* **RECORDS SHOWN**
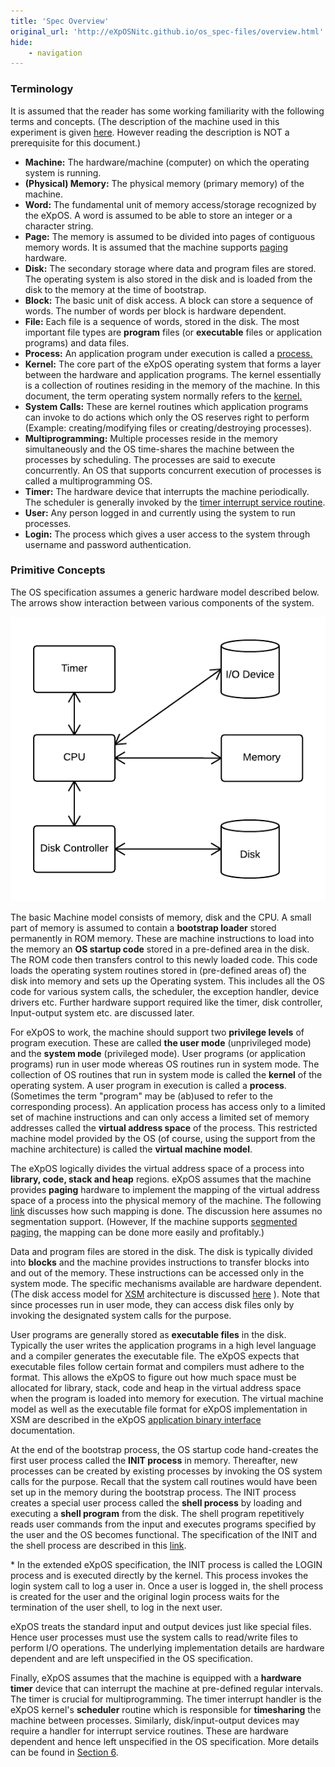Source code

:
 ```yaml
---
title: 'Spec Overview'
original_url: 'http://eXpOSNitc.github.io/os_spec-files/overview.html'
hide:
    - navigation
---
```



### Terminology

It is assumed that the reader has some working familiarity with the following terms and concepts. (The description of the machine used in this experiment is given [here](../arch-spec/index.md). However reading the description is NOT a prerequisite for this document.)

-   **Machine:** The hardware/machine (computer) on which the operating system is running.
-   **(Physical) Memory:** The physical memory (primary memory) of the machine.
-   **Word:** The fundamental unit of memory access/storage recognized by the eXpOS. A word is assumed to be able to store an integer or a character string.
-   **Page:** The memory is assumed to be divided into pages of contiguous memory words. It is assumed that the machine supports [paging](http://en.wikipedia.org/wiki/Paging) hardware.
-   **Disk:** The secondary storage where data and program files are stored. The operating system is also stored in the disk and is loaded from the disk to the memory at the time of bootstrap.
-   **Block:** The basic unit of disk access. A block can store a sequence of words. The number of words per block is hardware dependent.
-   **File:** Each file is a sequence of words, stored in the disk. The most important file types are **program** files (or **executable** files or application programs) and data files.
-   **Process:** An application program under execution is called a [process.](http://en.wikipedia.org/wiki/Process_%28computing%29)
-   **Kernel:** The core part of the eXpOS operating system that forms a layer between the hardware and application programs. The kernel essentially is a collection of routines residing in the memory of the machine. In this document, the term operating system normally refers to the [kernel.](http://en.wikipedia.org/wiki/Kernel_%28operating_system%29)
-   **System Calls:** These are kernel routines which application programs can invoke to do actions which only the OS reserves right to perform (Example: creating/modifying files or creating/destroying processes).
-   **Multiprogramming:** Multiple processes reside in the memory simultaneously and the OS time-shares the machine between the processes by scheduling[](http://en.wikipedia.org/wiki/Scheduling_%28computing%29). The processes are said to execute concurrently. An OS that supports concurrent execution of processes is called a multiprogramming OS.
-   **Timer:** The hardware device that interrupts the machine periodically. The scheduler is generally invoked by the [timer interrupt service routine](http://en.wikipedia.org/wiki/Interrupt_handler).
-   **User:** Any person logged in and currently using the system to run processes.
-   **Login:** The process which gives a user access to the system through username and password authentication.


### Primitive Concepts

The OS specification assumes a generic hardware model described below. The arrows show interaction between various components of the system.

![](../assets/img/hw_model.png)

The basic Machine model consists of memory, disk and the CPU. A small part of memory is assumed to contain a **bootstrap loader** stored permanently in ROM memory. These are machine instructions to load into the memory an **OS startup code** stored in a pre-defined area in the disk. The ROM code then transfers control to this newly loaded code. This code loads the operating system routines stored in (pre-defined areas of) the disk into memory and sets up the Operating system. This includes all the OS code for various system calls, the scheduler, the exception handler, device drivers etc. Further hardware support required like the timer, disk controller, Input-output system etc. are discussed later.

For eXpOS to work, the machine should support two **privilege levels** of program execution. These are called **the user mode** (unprivileged mode) and the **system mode** (privileged mode). User programs (or application programs) run in user mode whereas OS routines run in system mode. The collection of OS routines that run in system mode is called the **kernel** of the operating system. A user program in execution is called a **process**. (Sometimes the term "program" may be (ab)used to refer to the corresponding process). An application process has access only to a limited set of machine instructions and can only access a limited set of memory addresses called the **virtual address space** of the process. This restricted machine model provided by the OS (of course, using the support from the machine architecture) is called the **virtual machine model**.

The eXpOS logically divides the virtual address space of a process into **library, code, stack and heap** regions. eXpOS assumes that the machine provides **paging** hardware to implement the mapping of the virtual address space of a process into the physical memory of the machine. The following [link](../arch-spec/paging-hardware.md) discusses how such mapping is done. The discussion here assumes no segmentation support. (However, If the machine supports [segmented paging](http://en.wikipedia.org/wiki/Memory_segmentation#Segmentation_with_paging), the mapping can be done more easily and profitably.)

Data and program files are stored in the disk. The disk is typically divided into **blocks** and the machine provides instructions to transfer blocks into and out of the memory. These instructions can be accessed only in the system mode. The specific mechanisms available are hardware dependent. (The disk access model for [XSM](../arch-spec/index.md) architecture is discussed [here](../arch-spec/machine-organization.md#disk) ). Note that since processes run in user mode, they can access disk files only by invoking the designated system calls for the purpose.

User programs are generally stored as **executable files** in the disk. Typically the user writes the application programs in a high level language and a compiler generates the executable file. The eXpOS expects that executable files follow certain format and compilers must adhere to the format. This allows the eXpOS to figure out how much space must be allocated for library, stack, code and heap in the virtual address space when the program is loaded into memory for execution. The virtual machine model as well as the executable file format for eXpOS implementation in XSM are described in the eXpOS [application binary interface](../abi.md) documentation.

At the end of the bootstrap process, the OS startup code hand-creates the first user process called the **INIT process** in memory. Thereafter, new processes can be created by existing processes by invoking the OS system calls for the purpose. Recall that the system call routines would have been set up in the memory during the bootstrap process. The INIT process creates a special user process called the **shell process** by loading and executing a **shell program** from the disk. The shell program repetitively reads user commands from the input and executes programs specified by the user and the OS becomes functional. The specification of the INIT and the shell process are described in this [link](processmodel.md#special_proc).

\* In the extended eXpOS specification, the INIT process is called the LOGIN process and is executed directly by the kernel. This process invokes the login system call to log a user in. Once a user is logged in, the shell process is created for the user and the original login process waits for the termination of the user shell, to log in the next user.

eXpOS treats the standard input and output devices just like special files. Hence user processes must use the system calls to read/write files to perform I/O operations. The underlying implementation details are hardware dependent and are left unspecified in the OS specification.

Finally, eXpOS assumes that the machine is equipped with a **hardware timer** device that can interrupt the machine at pre-defined regular intervals. The timer is crucial for multiprogramming. The timer interrupt handler is the eXpOS kernel's **scheduler** routine which is responsible for **timesharing** the machine between processes. Similarly, disk/input-output devices may require a handler for interrupt service routines. These are hardware dependent and hence left unspecified in the OS specification. More details can be found in [Section 6](misc.md).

* **WORK INSTRUCTIONS**
What you give back should be only the lines of the records above, starting at the line with "to run processes." and ending at the line with "For eXpOS to", restated word for word.

* **EXERCISE SOLUTION**
-   **User:** Any person logged in and currently using the system to run processes.
-   **Login:** The process which gives a user access to the system through username and password authentication.


### Primitive Concepts

The OS specification assumes a generic hardware model described below. The arrows show interaction between various components of the system.

![](../assets/img/hw_model.png)

The basic Machine model consists of memory, disk and the CPU. A small part of memory is assumed to contain a **bootstrap loader** stored permanently in ROM memory. These are machine instructions to load into the memory an **OS startup code** stored in a pre-defined area in the disk. The ROM code then transfers control to this newly loaded code. This code loads the operating system routines stored in (pre-defined areas of) the disk into memory and sets up the Operating system. This includes all the OS code for various system calls, the scheduler, the exception handler, device drivers etc. Further hardware support required like the timer, disk controller, Input-output system etc. are discussed later.

For eXpOS to work, the machine should support two **privilege levels** of program execution. These are called **the user mode** (unprivileged mode) and the **system mode** (privileged mode). User programs (or application programs) run in user mode whereas OS routines run in system mode. The collection of OS routines that run in system mode is called the **kernel** of the operating system. A user program in execution is called a **process**. (Sometimes the term "program" may be (ab)used to refer to the corresponding process). An application process has access only to a limited set of machine instructions and can only access a limited set of memory addresses called the **virtual address space** of the process. This restricted machine model provided by the OS (of course, using the support from the machine architecture) is called the **virtual machine model**.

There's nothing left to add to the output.